*Try it:* Within the data below, find the string "combinado" and return each line where it occurs.

*** Input material

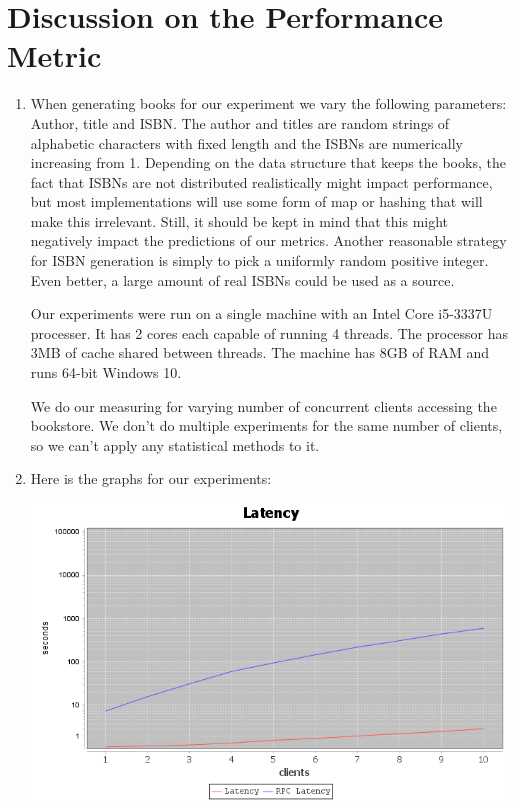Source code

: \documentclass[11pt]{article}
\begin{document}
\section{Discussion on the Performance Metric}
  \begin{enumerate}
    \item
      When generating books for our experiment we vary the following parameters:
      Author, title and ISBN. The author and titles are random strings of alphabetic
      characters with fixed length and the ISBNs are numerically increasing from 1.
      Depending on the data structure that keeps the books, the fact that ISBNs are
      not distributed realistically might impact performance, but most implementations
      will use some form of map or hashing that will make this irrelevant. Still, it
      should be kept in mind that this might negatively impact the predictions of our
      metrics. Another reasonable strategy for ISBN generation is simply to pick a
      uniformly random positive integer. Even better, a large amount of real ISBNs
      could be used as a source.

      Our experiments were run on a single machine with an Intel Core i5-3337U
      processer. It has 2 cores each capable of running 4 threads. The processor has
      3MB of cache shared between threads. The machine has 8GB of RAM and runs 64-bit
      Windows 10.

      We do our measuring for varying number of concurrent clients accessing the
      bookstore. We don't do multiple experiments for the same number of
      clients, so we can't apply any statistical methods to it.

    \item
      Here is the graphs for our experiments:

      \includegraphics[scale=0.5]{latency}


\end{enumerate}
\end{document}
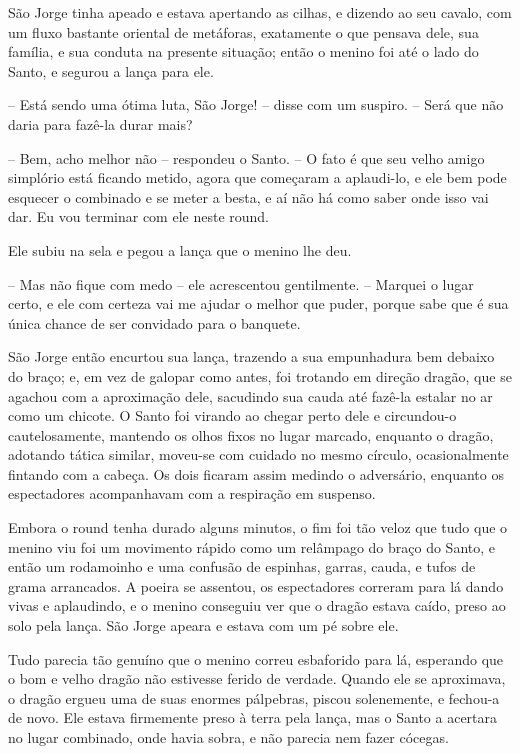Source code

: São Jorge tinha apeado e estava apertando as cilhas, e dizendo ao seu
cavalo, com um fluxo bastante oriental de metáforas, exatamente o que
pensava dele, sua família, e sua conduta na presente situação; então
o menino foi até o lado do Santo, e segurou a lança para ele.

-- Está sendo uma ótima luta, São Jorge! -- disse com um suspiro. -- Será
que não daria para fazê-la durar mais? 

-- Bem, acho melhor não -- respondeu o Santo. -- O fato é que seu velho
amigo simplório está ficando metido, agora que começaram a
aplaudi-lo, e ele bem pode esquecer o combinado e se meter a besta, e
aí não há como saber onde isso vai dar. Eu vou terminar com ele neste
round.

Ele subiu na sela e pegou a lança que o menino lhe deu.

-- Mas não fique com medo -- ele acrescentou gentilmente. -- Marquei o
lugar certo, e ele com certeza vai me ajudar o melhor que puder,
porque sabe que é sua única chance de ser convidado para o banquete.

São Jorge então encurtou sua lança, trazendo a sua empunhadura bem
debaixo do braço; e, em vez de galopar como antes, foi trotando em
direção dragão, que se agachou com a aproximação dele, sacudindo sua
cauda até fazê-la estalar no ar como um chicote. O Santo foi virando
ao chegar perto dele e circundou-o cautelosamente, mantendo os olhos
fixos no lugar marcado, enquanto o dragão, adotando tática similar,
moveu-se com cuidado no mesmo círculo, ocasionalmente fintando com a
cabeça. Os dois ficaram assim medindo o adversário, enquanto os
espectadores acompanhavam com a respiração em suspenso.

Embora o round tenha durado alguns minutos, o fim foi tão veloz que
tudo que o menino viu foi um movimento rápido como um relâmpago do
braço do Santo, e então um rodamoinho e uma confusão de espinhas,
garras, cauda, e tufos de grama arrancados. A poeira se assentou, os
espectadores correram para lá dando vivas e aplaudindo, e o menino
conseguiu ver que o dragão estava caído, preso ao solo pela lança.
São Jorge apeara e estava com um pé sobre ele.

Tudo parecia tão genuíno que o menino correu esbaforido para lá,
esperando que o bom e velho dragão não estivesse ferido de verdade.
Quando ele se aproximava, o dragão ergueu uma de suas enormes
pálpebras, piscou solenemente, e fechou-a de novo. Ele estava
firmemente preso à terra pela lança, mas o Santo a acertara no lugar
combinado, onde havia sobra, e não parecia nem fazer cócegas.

******

*Result of the task:*
aplaudi-lo, e ele bem pode esquecer o combinado e se meter a besta, e
combinado, onde havia sobra, e não parecia nem fazer cócegas.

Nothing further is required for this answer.